Bang Jun-hyuk (born December 23, 1968) is a South Korean businessman. The founder and chairman of the largest mobile gaming company in the country, Netmarble, he is among the richest people in South Korea. When Netmarble acquired Coway in 2019, he also became the chairman of Coway. In April 2024, Forbes estimated his net worth at US$1.01 billion and ranked him 40th richest in the country.

== Biography ==
Bang was born on December 23, 1968 in Seoul, South Korea. He was born into poverty. He claimed that, while he was in elementary school, he delivered newspapers to help support the family. In 1985, he dropped out after attending two years of high school and worked to help support his family. He was reportedly unsuccessful in much of his early career. He also reportedly was once the victim of a scam, and lost all of his money. At age 30, he founded an internet movie rental business, but the business failed. In 1999, founded an internet-related business that was popular but did not recoup its investment costs. Around this time, he heard that the video game developer Ipopsoft was in crisis. While still a company outsider, he helped the company overcome its crisis by finding investors. When the company again went into crisis, he took over the company and reorganized it into Netmarble. Bang then oversaw Netmarble's rapid growth. After several initial successes, the company caught the attention of the conglomerate CJ Group, which agreed to acquire it in 2004. He stepped down from the company in 2006 due to unspecified health concerns (he later claimed to be exhausted), and took a hiatus for five years. He reportedly was attempting to start another gaming company before he was asked to return by CJ.

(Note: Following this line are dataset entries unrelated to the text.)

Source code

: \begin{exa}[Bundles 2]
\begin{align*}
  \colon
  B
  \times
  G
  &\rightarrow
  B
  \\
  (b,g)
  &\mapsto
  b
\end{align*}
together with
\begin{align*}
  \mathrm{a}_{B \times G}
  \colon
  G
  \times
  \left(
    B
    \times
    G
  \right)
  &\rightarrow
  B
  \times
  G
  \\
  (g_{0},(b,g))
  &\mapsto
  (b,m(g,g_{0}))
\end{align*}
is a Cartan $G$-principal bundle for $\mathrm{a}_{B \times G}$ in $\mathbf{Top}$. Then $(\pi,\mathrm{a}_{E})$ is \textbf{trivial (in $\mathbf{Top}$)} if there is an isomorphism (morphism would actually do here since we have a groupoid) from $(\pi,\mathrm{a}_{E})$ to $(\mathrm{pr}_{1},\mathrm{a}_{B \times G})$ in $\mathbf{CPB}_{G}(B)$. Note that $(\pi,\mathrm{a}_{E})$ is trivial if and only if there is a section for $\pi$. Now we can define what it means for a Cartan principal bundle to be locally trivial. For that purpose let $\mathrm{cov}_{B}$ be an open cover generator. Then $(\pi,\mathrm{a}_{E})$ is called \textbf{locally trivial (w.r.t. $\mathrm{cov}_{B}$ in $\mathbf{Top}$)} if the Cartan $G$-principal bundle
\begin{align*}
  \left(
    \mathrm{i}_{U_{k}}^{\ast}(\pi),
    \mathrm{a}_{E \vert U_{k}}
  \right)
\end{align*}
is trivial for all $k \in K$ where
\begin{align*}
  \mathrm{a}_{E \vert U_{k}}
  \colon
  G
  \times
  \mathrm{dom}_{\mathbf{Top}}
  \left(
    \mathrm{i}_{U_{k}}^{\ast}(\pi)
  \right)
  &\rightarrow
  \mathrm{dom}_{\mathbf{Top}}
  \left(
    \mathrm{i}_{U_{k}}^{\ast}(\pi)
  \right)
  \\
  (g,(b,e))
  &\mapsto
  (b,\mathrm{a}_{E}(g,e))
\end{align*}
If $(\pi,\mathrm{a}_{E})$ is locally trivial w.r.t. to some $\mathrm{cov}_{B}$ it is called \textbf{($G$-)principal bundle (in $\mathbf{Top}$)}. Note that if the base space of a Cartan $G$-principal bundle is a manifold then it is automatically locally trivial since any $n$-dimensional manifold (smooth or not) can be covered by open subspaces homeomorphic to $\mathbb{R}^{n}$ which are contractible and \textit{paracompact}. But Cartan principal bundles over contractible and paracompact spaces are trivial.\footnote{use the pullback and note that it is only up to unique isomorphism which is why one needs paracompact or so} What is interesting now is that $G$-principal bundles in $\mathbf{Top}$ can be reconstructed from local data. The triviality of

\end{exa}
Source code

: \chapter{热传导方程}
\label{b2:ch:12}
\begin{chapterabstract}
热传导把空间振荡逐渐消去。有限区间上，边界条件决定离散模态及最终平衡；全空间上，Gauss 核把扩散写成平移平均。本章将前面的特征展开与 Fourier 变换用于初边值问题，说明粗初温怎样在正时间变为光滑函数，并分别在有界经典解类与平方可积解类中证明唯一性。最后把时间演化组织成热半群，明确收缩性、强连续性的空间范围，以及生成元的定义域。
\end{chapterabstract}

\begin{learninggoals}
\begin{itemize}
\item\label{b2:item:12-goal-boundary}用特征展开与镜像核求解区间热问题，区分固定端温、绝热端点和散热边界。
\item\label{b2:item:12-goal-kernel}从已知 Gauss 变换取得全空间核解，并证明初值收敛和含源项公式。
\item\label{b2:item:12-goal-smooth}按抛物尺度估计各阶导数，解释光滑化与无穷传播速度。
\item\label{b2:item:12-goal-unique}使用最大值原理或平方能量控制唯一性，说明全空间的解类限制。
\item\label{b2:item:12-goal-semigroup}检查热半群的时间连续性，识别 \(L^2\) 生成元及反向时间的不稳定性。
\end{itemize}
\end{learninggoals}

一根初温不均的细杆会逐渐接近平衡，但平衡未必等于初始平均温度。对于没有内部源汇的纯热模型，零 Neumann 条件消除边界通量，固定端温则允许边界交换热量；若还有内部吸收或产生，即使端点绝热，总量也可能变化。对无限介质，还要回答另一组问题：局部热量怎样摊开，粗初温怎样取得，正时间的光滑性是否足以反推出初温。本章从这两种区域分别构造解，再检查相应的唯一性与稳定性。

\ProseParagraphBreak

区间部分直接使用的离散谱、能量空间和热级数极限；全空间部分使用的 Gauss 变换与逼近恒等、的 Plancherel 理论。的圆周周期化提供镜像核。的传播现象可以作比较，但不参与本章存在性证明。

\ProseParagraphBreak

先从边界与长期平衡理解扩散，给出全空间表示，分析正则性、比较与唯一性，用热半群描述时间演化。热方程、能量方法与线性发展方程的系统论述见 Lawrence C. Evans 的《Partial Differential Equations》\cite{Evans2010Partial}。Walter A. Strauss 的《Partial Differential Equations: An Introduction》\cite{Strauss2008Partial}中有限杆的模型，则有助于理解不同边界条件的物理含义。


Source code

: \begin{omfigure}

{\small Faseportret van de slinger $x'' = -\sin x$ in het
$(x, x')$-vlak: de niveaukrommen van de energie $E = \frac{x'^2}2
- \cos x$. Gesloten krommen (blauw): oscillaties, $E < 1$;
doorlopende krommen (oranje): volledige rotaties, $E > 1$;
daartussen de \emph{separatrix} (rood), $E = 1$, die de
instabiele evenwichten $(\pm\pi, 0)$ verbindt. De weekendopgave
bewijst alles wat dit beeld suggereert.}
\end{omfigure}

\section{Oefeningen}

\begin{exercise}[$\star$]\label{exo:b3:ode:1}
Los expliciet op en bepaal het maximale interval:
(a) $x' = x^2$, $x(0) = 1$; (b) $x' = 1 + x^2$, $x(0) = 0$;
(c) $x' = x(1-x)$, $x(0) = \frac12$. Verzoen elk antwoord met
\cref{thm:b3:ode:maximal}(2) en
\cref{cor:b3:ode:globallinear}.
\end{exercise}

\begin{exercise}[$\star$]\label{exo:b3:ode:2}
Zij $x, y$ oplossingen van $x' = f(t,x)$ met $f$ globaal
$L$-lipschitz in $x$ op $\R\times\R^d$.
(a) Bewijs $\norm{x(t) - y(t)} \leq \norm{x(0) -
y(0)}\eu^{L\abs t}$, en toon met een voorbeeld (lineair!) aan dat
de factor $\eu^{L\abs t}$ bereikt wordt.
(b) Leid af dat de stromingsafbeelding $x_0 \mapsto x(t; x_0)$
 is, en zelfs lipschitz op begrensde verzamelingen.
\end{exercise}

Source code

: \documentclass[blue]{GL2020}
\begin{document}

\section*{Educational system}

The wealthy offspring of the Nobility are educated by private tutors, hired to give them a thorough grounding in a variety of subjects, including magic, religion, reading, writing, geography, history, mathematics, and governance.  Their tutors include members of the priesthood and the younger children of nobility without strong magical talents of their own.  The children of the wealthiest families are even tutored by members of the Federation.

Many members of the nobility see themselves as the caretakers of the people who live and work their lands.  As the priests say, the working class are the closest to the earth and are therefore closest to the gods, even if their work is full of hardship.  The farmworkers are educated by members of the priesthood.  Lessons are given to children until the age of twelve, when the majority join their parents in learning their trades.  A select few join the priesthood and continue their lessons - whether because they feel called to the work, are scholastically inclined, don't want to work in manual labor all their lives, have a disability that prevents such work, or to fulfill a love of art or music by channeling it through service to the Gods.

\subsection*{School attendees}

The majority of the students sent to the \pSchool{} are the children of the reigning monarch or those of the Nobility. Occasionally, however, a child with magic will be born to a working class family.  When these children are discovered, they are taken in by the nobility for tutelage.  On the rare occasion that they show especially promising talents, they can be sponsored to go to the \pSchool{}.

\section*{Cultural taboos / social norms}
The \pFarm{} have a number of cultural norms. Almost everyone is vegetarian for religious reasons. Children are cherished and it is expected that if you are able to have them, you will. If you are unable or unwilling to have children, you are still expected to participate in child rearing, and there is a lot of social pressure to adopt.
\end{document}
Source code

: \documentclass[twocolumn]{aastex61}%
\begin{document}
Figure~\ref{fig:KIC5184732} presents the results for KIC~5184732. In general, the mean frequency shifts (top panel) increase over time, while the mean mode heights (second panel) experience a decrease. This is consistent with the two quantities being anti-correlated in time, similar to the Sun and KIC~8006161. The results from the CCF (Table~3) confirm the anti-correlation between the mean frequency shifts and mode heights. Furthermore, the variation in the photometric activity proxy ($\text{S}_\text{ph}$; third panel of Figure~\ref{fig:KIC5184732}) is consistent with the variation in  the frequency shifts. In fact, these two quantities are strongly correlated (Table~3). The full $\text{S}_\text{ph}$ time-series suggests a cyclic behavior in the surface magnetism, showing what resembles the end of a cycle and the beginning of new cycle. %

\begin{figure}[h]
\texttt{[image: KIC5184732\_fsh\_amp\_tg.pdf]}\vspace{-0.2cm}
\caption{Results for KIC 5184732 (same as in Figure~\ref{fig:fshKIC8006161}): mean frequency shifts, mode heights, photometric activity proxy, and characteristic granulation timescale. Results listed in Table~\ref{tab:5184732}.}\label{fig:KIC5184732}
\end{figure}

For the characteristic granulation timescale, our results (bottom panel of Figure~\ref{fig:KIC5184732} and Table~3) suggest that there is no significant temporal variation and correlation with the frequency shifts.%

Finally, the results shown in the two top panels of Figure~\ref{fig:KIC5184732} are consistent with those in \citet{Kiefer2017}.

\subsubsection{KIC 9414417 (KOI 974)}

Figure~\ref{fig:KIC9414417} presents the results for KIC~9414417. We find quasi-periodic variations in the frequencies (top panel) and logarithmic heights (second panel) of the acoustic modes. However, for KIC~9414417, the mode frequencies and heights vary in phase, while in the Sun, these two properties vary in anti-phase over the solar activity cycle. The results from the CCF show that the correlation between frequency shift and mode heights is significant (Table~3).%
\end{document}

Upon his return to Netmarble, he shifted the business to focusing on the mobile gaming market. In 2015, Netmarble ranked 8th in app sales globally. In 2016, he owned around 32% of Netmarble stock. In May 2017, Netmarble went public after raising US$2.4 billion, which was the largest listing in the country in seven years. In 2017, he became the richest self-made billionaire in the country and the sixth richest in the country, then holding 24.47% of company stock.

While there were many assumptions and speculations Bang was related to Bang Si-hyuk due to sharing surnames, this was found to be untrue. Netmarble's acquisition of Big Hit shares in 2018 also fuelled these wide spread rumours.